“But you’re always yourself again after.” I reached out, plucked the knife from the table, and offered it back to her, handle first. “Yes, when the fire comes upon you, you’re like the Grace of Victory crossed with the Demon of Death. But then it fades, and you’re Zaira again. The demon goes back in the cellar.”
“So far.” She stared at the knife for a moment, then took it from me and stabbed it right back into the table, with a grin that said, What are you going to do about it?
I tried again. “Suffice to say that if you ever need, well, a listening ear, or…” I trailed off, because Zaira’s shoulders were shaking with silent laughter.
“Or what? A hug?” She shook her head. “I’ve got a dog for that. Come on, Cornaro, we both need sleep. We’ve got to get up at a rat’s arse of an hour tomorrow.”
The stars still shone hard and bright in the black velvet sky when my boat stopped at the Mews to collect Zaira and her baggage. Several of the Mews windows glowed with warm light despite the predawn hour, mostly concentrated in one wing where they’d warded the quarantined people. Lucia had brought me reports that with hundreds of Falcons compelled to seek a way to retake the Mews and their Falconers equally compelled to assist them rather than sealing them, the Mews had to be on constant high alert even with all the mages locked up in training rooms specially shielded to contain magic.
Zaira waited for me at the docks, rubbing her eyes and grumbling at the hour; Terika stood at her shoulder, wrapped in a warm shawl against the winter night. But the third person waiting for us surprised me, sitting perched on top of a massive trunk with the moonlight reflected in the artifice glasses pushed back into her hair.
“Istrella?” I asked, as Lucia handed me out of the boat. “What are you doing here?”
“I’m coming with you,” she said, lifting her chin. “I volunteered to help defend Ardence, and the colonel agreed.”
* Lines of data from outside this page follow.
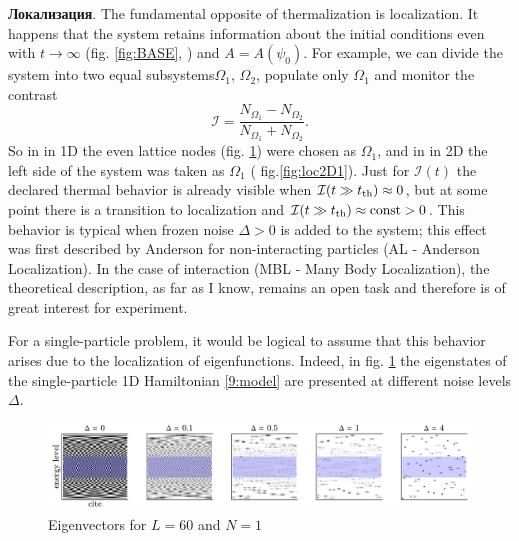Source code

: 
\textbf{Локализация}. The fundamental opposite of thermalization is localization. It happens that the system retains information about the initial conditions even with $t \to \infty$ (fig. \ref{fig:BASE}, ) and $A = A(\psi_0)$. For example, we can divide the system into two equal subsystems$\Omega_1,\, \Omega_2$, populate only $\Omega_1$ and monitor the contrast
\begin{equation*}
	\mathcal{I} = \frac{N_{\Omega_1}-N_{\Omega_2}}{N_{\Omega_1}+N_{\Omega_2}}.
\end{equation*}
So in \cite{schreiber_observation_2015} in 1D the even lattice nodes (fig. \ref{fig:loc1}) were chosen as $\Omega_1$, and in \cite{Choi_2016} in 2D the left side of the system was taken as $\Omega_1$ ( fig.\ref{fig:loc2D1}). Just for $\mathcal{I}(t)$ the declared thermal behavior is already visible when $\mathcal{I}(t \gg t_{\textnormal{th}}) \approx 0$, but at some point there is a transition to localization and $ \mathcal{I} (t \gg t_{\textnormal{th}}) \approx \textnormal{const} > 0$. This behavior is typical when frozen noise $\Delta > 0$ is added to the system; this effect was first described by Anderson \cite{PhysRev.109.1492} for non-interacting particles (AL - Anderson Localization). In the case of interaction (MBL - Many Body Localization), the theoretical description, as far as I know, remains an open task and therefore is of great interest for experiment.

For a single-particle problem, it would be logical to assume that this behavior arises due to the localization of eigenfunctions. Indeed, in fig. \ref{fig:loc1} the eigenstates of the single-particle 1D Hamiltonian \eqref{9:model} are presented at different noise levels $\Delta$.



\begin{figure}[h]
    \centering
    \includegraphics{imgs/evecs.pdf}
    \caption{Eigenvectors for $L=60$ and $N=1$}
    \label{fig:loc1}
\end{figure}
I stared at her in horror. “But we’re going to war, Istrella. People are going to get killed.”
“And Ardence needs better wards and weaponry.” She started to cross her arms, the picture of determination, but then winced in pain and dropped the gesture. “It’s not as if I’m going into battle. I’ll stay in the garrison, away from any fighting. They need an artificer badly, and I’m one of the only ones available. And I even have experience with Ardence’s defenses and have some ideas already about how to improve them.”
I glanced at Zaira and Terika for support; Terika shook her head. “Don’t look at me. I tried arguing with the colonel, but she says that we have to send someone to reinforce Ardence’s defenses, and if Istrella wants to go…”
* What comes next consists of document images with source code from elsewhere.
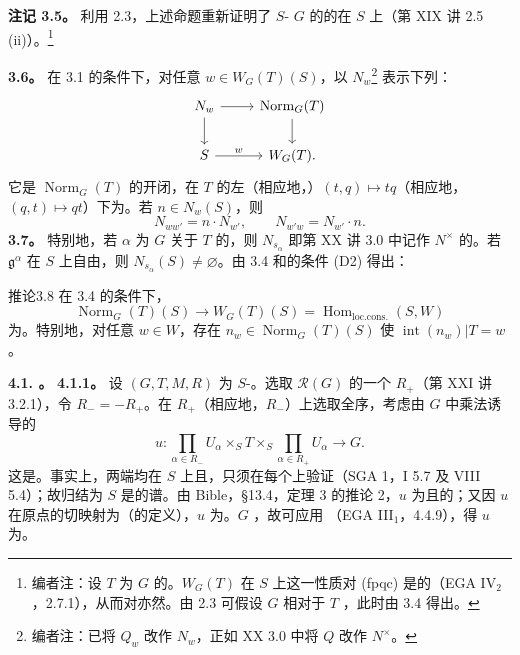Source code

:\textbf{注记 3.5。} 利用 2.3，上述命题重新证明了 $S$- $G$ 的的在 $S$ 上（第 XIX 讲 2.5 (ii)）。\footnote{编者注：设 $T$ 为 $G$ 的。$W_G(T)$ 在 $S$ 上这一性质对 (fpqc) 是的（EGA IV$_2$，2.7.1），从而对亦然。由 2.3 可假设 $G$ 相对于 $T$ ，此时由 3.4 得出。}

\textbf{3.6。} 在 3.1 的条件下，对任意 $w\in W_G(T)(S)$，以 $N_w$\footnote{编者注：已将 $Q_w$ 改作 $N_w$，正如 XX 3.0 中将 $Q$ 改作 $N^\times$。} 表示下列：
\[\begin{tikzcd}N_w\arrow[r]\arrow[d]&\operatorname{Norm}_G(T)\arrow[d]\\S\arrow[r,"w"]&W_G(T).\end{tikzcd}\]
它是 $\operatorname{Norm}_G(T)$ 的开闭，在 $T$ 的左（相应地，）$(t,q)\mapsto tq$（相应地，$(q,t)\mapsto qt$）下为。若 $n\in N_w(S)$，则
\[N_{ww'}=n\cdot N_{w'},\qquad N_{w'w}=N_{w'}\cdot n.\]
\textbf{3.7。} 特别地，若 $\alpha$ 为 $G$ 关于 $T$ 的，则 $N_{s_\alpha}$ 即第 XX 讲 3.0 中记作 $N^\times$ 的。若 $\mathfrak g^\alpha$ 在 $S$ 上自由，则 $N_{s_\alpha}(S)\ne\varnothing$。由 3.4 和的条件 (D2) 得出：
\begin{SGAresult}{推论}{3.8} 在 3.4 的条件下，
\[\operatorname{Norm}_G(T)(S)\longrightarrow W_G(T)(S)=\operatorname{Hom}_{\mathrm{loc.cons.}}(S,W)\]
为。特别地，对任意 $w\in W$，存在 $n_w\in\operatorname{Norm}_G(T)(S)$ 使 $\operatorname{int}(n_w)|T=w$。\end{SGAresult}
\textbf{4.1. 。}
\textbf{4.1.1。} 设 $(G,T,M,R)$ 为 $S$-。选取 $\mathcal R(G)$ 的一个 $R_+$（第 XXI 讲 3.2.1），令 $R_-=-R_+$。在 $R_+$（相应地，$R_-$）上选取全序，考虑由 $G$ 中乘法诱导的
\[u:\prod_{\alpha\in R_-}U_\alpha\mathbin{\times_S}T\mathbin{\times_S}\prod_{\alpha\in R_+}U_\alpha\longrightarrow G.\]
这是。事实上，两端均在 $S$ 上且，只须在每个上验证（SGA 1，I 5.7 及 VIII 5.4）；故归结为 $S$ 是的谱。由 Bible，§13.4，定理 3 的推论 2，$u$ 为且的；又因 $u$ 在原点的切映射为（的定义），$u$ 为。$G$ ，故可应用 （EGA III$_1$，4.4.9），得 $u$ 为。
“I do.” The stubbornness in Istrella’s voice reminded me painfully of her brother. And that, in turn, made me suspicious.
“Istrella,” I said slowly, “this decision to come with us wouldn’t have anything to do with Marcello, would it?”
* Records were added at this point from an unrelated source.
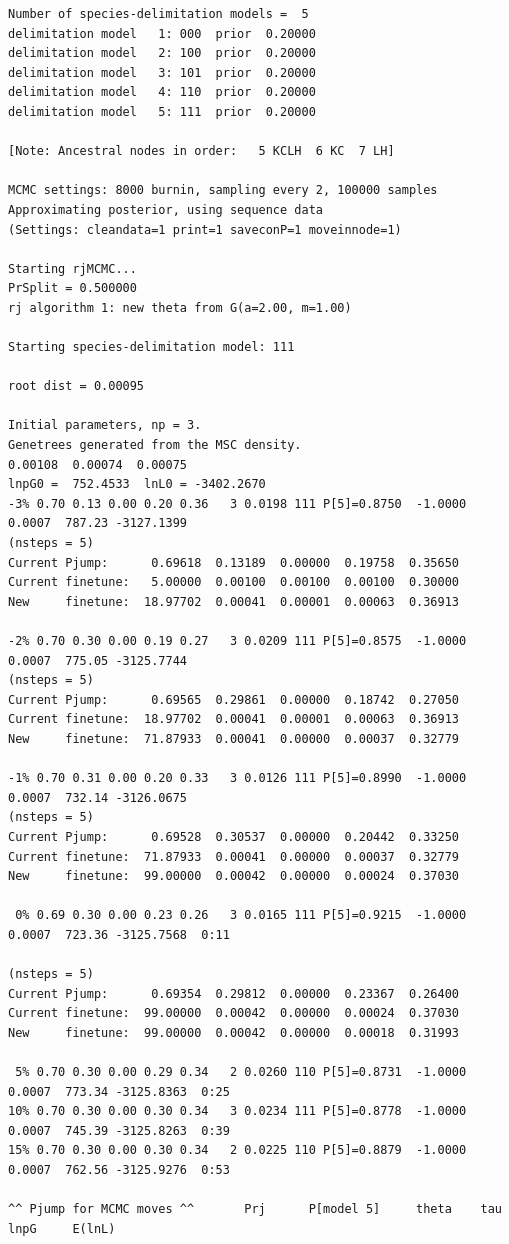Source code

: \documentclass[a4paper]{book}
\numberwithin{equation}{section} \renewcommand{\baselinestretch}{0.55}
\begin{document}
\begin{adjustwidth}{-100pt}{100pt}
{\small
\begin{verbatim}
Number of species-delimitation models =  5
delimitation model   1: 000  prior  0.20000
delimitation model   2: 100  prior  0.20000
delimitation model   3: 101  prior  0.20000
delimitation model   4: 110  prior  0.20000
delimitation model   5: 111  prior  0.20000

[Note: Ancestral nodes in order:   5 KCLH  6 KC  7 LH]

MCMC settings: 8000 burnin, sampling every 2, 100000 samples
Approximating posterior, using sequence data
(Settings: cleandata=1 print=1 saveconP=1 moveinnode=1)

Starting rjMCMC...
PrSplit = 0.500000
rj algorithm 1: new theta from G(a=2.00, m=1.00)

Starting species-delimitation model: 111

root dist = 0.00095

Initial parameters, np = 3.
Genetrees generated from the MSC density.
0.00108  0.00074  0.00075
lnpG0 =  752.4533  lnL0 = -3402.2670
-3% 0.70 0.13 0.00 0.20 0.36   3 0.0198 111 P[5]=0.8750  -1.0000 0.0007  787.23 -3127.1399
(nsteps = 5)
Current Pjump:      0.69618  0.13189  0.00000  0.19758  0.35650
Current finetune:   5.00000  0.00100  0.00100  0.00100  0.30000
New     finetune:  18.97702  0.00041  0.00001  0.00063  0.36913

-2% 0.70 0.30 0.00 0.19 0.27   3 0.0209 111 P[5]=0.8575  -1.0000 0.0007  775.05 -3125.7744
(nsteps = 5)
Current Pjump:      0.69565  0.29861  0.00000  0.18742  0.27050
Current finetune:  18.97702  0.00041  0.00001  0.00063  0.36913
New     finetune:  71.87933  0.00041  0.00000  0.00037  0.32779

-1% 0.70 0.31 0.00 0.20 0.33   3 0.0126 111 P[5]=0.8990  -1.0000 0.0007  732.14 -3126.0675
(nsteps = 5)
Current Pjump:      0.69528  0.30537  0.00000  0.20442  0.33250
Current finetune:  71.87933  0.00041  0.00000  0.00037  0.32779
New     finetune:  99.00000  0.00042  0.00000  0.00024  0.37030

 0% 0.69 0.30 0.00 0.23 0.26   3 0.0165 111 P[5]=0.9215  -1.0000 0.0007  723.36 -3125.7568  0:11

(nsteps = 5)
Current Pjump:      0.69354  0.29812  0.00000  0.23367  0.26400
Current finetune:  99.00000  0.00042  0.00000  0.00024  0.37030
New     finetune:  99.00000  0.00042  0.00000  0.00018  0.31993

 5% 0.70 0.30 0.00 0.29 0.34   2 0.0260 110 P[5]=0.8731  -1.0000 0.0007  773.34 -3125.8363  0:25
10% 0.70 0.30 0.00 0.30 0.34   3 0.0234 111 P[5]=0.8778  -1.0000 0.0007  745.39 -3125.8263  0:39
15% 0.70 0.30 0.00 0.30 0.34   2 0.0225 110 P[5]=0.8879  -1.0000 0.0007  762.56 -3125.9276  0:53

^^ Pjump for MCMC moves ^^       Prj      P[model 5]     theta    tau   lnpG     E(lnL)
\end{verbatim}
}
\end{adjustwidth}
\end{document}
“No!” She grimaced. “Maybe. All right, yes.” She held up the jess on her wrist, leaning forward so eagerly that I feared she’d fall off the trunk. “I can track him if I get close enough, because we’re linked. And he’s not in Raverra. I improvised a device to give me a longer range, and when I lost him, he was moving north.”
“Toward Ardence.” I chewed my lip. “I still don’t think you should come with us, but I suppose I can’t stop you.”
“Hooray!” Istrella slid down off the trunk. “All right, let me get my things loaded.” She waved some of the soldiers standing nearby to help her.
“Speaking of coming with you,” Terika said, taking Zaira’s hand.
“Oh, no.” Zaira shook her head, curls flying. “Not a chance. You stay here this time.”
“You’re going to need me,” Terika said quietly.
“No. Hells, no. I know what I’m going to have to do there, and I don’t want you to see it.”
Terika laid a tender hand on Zaira’s cheek. “You know I don’t care about that. I’m not going to stop loving you because you do what you must to protect a city full of innocent civilians.”
Zaira didn’t flinch away from her touch, as I half expected her to. She took up Terika’s other hand in both of hers, staring intently into her eyes, mage mark to mage mark.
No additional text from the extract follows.